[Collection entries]
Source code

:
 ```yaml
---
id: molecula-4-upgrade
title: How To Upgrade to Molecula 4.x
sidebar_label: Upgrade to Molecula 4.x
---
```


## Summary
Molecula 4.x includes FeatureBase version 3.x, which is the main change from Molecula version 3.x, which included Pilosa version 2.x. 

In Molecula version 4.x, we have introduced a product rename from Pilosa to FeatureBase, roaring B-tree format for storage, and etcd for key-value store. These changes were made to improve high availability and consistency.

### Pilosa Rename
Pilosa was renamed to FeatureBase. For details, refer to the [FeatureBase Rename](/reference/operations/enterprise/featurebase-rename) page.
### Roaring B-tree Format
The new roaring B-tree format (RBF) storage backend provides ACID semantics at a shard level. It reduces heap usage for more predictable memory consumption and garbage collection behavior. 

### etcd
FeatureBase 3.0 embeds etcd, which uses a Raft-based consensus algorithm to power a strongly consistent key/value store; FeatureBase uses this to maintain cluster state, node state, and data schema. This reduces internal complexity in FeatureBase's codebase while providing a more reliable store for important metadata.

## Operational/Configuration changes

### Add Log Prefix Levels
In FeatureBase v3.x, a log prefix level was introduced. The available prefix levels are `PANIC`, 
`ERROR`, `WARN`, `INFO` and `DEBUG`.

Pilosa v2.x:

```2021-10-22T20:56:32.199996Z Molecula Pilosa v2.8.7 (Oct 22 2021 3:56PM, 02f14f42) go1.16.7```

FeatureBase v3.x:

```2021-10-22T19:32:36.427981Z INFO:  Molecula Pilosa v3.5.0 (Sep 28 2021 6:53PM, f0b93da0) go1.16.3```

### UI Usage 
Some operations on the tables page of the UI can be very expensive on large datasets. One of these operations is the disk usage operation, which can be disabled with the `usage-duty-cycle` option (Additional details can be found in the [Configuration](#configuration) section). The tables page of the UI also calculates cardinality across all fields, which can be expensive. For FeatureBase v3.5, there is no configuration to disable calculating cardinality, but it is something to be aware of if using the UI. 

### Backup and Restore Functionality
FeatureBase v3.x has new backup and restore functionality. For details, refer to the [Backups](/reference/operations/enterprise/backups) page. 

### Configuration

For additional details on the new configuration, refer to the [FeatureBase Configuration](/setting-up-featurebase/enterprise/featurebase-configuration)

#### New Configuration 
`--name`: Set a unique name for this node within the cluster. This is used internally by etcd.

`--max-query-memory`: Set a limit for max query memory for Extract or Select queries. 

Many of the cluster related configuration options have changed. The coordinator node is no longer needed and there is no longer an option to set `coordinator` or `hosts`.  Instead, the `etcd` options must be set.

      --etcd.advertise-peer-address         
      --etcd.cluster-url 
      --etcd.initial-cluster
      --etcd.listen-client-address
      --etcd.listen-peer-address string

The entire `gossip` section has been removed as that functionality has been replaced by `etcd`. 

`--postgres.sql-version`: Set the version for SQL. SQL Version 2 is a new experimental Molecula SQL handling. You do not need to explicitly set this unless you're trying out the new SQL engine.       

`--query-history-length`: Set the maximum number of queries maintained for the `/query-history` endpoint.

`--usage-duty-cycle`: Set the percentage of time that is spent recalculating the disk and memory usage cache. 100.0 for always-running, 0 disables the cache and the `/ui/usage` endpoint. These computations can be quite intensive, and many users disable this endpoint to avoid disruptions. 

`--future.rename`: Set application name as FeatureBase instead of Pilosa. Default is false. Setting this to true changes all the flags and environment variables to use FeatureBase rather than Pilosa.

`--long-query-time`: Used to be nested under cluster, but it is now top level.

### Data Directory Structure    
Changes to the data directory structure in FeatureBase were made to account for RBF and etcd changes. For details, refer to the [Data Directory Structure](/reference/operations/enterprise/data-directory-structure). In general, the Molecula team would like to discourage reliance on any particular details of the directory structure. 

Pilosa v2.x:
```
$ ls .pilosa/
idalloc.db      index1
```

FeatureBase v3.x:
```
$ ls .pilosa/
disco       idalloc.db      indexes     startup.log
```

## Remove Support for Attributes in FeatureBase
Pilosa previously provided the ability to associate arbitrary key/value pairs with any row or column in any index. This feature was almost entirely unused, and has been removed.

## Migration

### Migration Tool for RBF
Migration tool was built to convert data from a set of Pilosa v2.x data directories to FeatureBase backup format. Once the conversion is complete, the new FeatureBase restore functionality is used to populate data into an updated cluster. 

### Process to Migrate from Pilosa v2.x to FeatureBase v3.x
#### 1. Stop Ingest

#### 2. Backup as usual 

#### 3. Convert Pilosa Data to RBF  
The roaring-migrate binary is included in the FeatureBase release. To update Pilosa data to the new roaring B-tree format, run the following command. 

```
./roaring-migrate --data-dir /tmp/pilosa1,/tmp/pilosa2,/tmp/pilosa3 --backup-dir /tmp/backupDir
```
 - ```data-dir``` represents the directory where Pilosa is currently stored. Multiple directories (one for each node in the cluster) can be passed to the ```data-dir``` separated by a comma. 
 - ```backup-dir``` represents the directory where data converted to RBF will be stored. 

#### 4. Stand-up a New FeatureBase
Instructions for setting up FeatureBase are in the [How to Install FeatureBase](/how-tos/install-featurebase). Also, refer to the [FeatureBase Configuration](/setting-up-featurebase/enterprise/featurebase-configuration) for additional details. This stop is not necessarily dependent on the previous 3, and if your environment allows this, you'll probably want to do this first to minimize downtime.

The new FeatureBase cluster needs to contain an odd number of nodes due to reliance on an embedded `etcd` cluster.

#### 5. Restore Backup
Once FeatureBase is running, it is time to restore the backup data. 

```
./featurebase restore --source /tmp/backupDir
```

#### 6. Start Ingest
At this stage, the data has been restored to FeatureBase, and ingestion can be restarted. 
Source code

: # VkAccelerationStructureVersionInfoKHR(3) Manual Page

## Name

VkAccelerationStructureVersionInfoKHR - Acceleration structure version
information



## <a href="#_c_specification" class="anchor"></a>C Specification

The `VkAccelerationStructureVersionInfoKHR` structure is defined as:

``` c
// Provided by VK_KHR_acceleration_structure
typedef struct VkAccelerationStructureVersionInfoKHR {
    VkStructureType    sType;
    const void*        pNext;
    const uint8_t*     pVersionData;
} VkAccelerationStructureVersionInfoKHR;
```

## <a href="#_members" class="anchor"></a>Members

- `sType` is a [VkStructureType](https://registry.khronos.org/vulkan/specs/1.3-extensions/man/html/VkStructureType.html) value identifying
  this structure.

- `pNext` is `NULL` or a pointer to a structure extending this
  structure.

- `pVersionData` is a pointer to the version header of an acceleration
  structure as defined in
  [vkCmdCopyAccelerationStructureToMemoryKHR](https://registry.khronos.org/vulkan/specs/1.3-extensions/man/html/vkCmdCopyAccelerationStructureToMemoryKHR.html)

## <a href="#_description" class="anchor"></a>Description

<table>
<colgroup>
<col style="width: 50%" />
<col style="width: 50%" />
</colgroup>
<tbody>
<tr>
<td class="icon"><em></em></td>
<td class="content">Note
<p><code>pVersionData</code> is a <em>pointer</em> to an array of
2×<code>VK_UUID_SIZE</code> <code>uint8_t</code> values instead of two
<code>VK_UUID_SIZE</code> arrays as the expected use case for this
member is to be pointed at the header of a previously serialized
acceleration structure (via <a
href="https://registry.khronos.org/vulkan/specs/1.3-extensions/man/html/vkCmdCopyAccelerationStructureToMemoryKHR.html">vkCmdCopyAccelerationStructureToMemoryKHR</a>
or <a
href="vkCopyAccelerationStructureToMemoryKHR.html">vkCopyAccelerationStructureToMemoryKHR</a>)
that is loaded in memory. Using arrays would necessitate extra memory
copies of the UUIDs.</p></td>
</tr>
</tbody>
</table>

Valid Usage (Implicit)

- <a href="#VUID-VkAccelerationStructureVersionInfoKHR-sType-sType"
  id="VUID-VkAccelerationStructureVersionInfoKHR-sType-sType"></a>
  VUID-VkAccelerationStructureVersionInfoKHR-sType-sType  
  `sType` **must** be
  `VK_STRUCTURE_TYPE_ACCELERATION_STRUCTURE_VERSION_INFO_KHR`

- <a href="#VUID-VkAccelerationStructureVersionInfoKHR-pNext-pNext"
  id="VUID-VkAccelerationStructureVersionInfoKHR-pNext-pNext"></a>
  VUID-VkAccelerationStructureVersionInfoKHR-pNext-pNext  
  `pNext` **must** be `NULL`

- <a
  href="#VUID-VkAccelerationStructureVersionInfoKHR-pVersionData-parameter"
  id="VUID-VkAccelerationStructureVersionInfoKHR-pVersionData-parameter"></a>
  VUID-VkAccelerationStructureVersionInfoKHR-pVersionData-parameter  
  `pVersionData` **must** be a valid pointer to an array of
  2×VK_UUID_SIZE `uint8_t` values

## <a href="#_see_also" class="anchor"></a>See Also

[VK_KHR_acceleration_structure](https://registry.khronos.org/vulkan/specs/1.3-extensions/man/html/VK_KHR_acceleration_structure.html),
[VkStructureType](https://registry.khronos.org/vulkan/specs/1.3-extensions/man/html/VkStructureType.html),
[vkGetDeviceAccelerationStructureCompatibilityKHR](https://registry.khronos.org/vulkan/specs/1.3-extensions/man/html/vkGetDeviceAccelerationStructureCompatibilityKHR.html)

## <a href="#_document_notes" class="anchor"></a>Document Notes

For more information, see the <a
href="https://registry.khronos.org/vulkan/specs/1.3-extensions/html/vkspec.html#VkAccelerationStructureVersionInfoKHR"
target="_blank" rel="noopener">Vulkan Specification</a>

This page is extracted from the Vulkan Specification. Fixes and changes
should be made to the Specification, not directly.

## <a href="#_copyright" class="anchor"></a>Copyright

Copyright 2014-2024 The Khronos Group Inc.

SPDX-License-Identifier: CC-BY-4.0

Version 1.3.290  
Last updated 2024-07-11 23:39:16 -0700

▶ _ABOUT THIS EXERCISE_:
Reply with nothing but a number: how many lines of the entries above contain the string "removed"?

▶ _RESPONSE FOR THIS EXERCISE_:
2